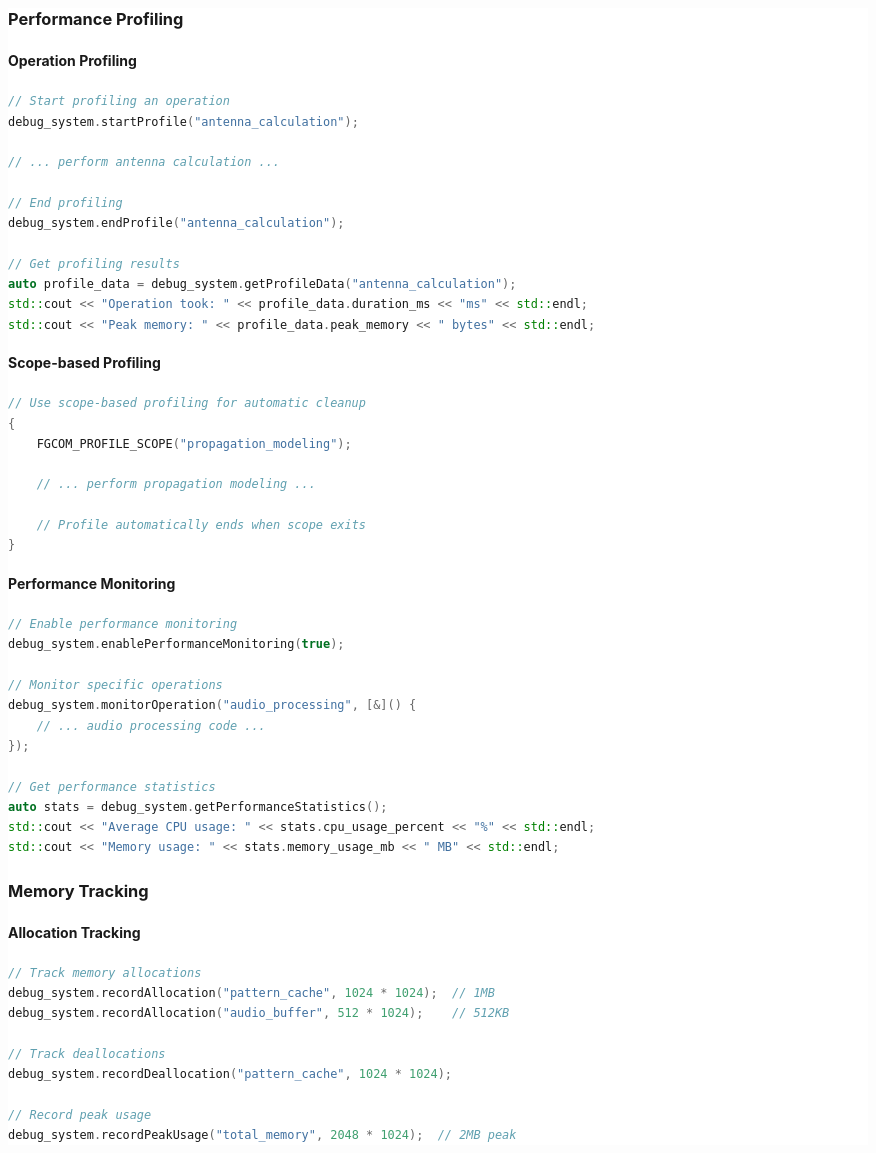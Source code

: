 ### Performance Profiling

#### Operation Profiling
```cpp
// Start profiling an operation
debug_system.startProfile("antenna_calculation");

// ... perform antenna calculation ...

// End profiling
debug_system.endProfile("antenna_calculation");

// Get profiling results
auto profile_data = debug_system.getProfileData("antenna_calculation");
std::cout << "Operation took: " << profile_data.duration_ms << "ms" << std::endl;
std::cout << "Peak memory: " << profile_data.peak_memory << " bytes" << std::endl;
```

#### Scope-based Profiling
```cpp
// Use scope-based profiling for automatic cleanup
{
    FGCOM_PROFILE_SCOPE("propagation_modeling");
    
    // ... perform propagation modeling ...
    
    // Profile automatically ends when scope exits
}
```

#### Performance Monitoring
```cpp
// Enable performance monitoring
debug_system.enablePerformanceMonitoring(true);

// Monitor specific operations
debug_system.monitorOperation("audio_processing", [&]() {
    // ... audio processing code ...
});

// Get performance statistics
auto stats = debug_system.getPerformanceStatistics();
std::cout << "Average CPU usage: " << stats.cpu_usage_percent << "%" << std::endl;
std::cout << "Memory usage: " << stats.memory_usage_mb << " MB" << std::endl;
```

### Memory Tracking

#### Allocation Tracking
```cpp
// Track memory allocations
debug_system.recordAllocation("pattern_cache", 1024 * 1024);  // 1MB
debug_system.recordAllocation("audio_buffer", 512 * 1024);    // 512KB

// Track deallocations
debug_system.recordDeallocation("pattern_cache", 1024 * 1024);

// Record peak usage
debug_system.recordPeakUsage("total_memory", 2048 * 1024);  // 2MB peak
```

● **WHAT IS NEEDED**
Write out the material above once more, exactly as it reads, with no pictures.

● **FINAL ANSWER**
Source code

: ### Performance Profiling

#### Operation Profiling
```cpp
// Start profiling an operation
debug_system.startProfile("antenna_calculation");

// ... perform antenna calculation ...

// End profiling
debug_system.endProfile("antenna_calculation");

// Get profiling results
auto profile_data = debug_system.getProfileData("antenna_calculation");
std::cout << "Operation took: " << profile_data.duration_ms << "ms" << std::endl;
std::cout << "Peak memory: " << profile_data.peak_memory << " bytes" << std::endl;
```

#### Scope-based Profiling
```cpp
// Use scope-based profiling for automatic cleanup
{
    FGCOM_PROFILE_SCOPE("propagation_modeling");
    
    // ... perform propagation modeling ...
    
    // Profile automatically ends when scope exits
}
```

#### Performance Monitoring
```cpp
// Enable performance monitoring
debug_system.enablePerformanceMonitoring(true);

// Monitor specific operations
debug_system.monitorOperation("audio_processing", [&]() {
    // ... audio processing code ...
});

// Get performance statistics
auto stats = debug_system.getPerformanceStatistics();
std::cout << "Average CPU usage: " << stats.cpu_usage_percent << "%" << std::endl;
std::cout << "Memory usage: " << stats.memory_usage_mb << " MB" << std::endl;
```

### Memory Tracking

#### Allocation Tracking
```cpp
// Track memory allocations
debug_system.recordAllocation("pattern_cache", 1024 * 1024);  // 1MB
debug_system.recordAllocation("audio_buffer", 512 * 1024);    // 512KB

// Track deallocations
debug_system.recordDeallocation("pattern_cache", 1024 * 1024);

// Record peak usage
debug_system.recordPeakUsage("total_memory", 2048 * 1024);  // 2MB peak
```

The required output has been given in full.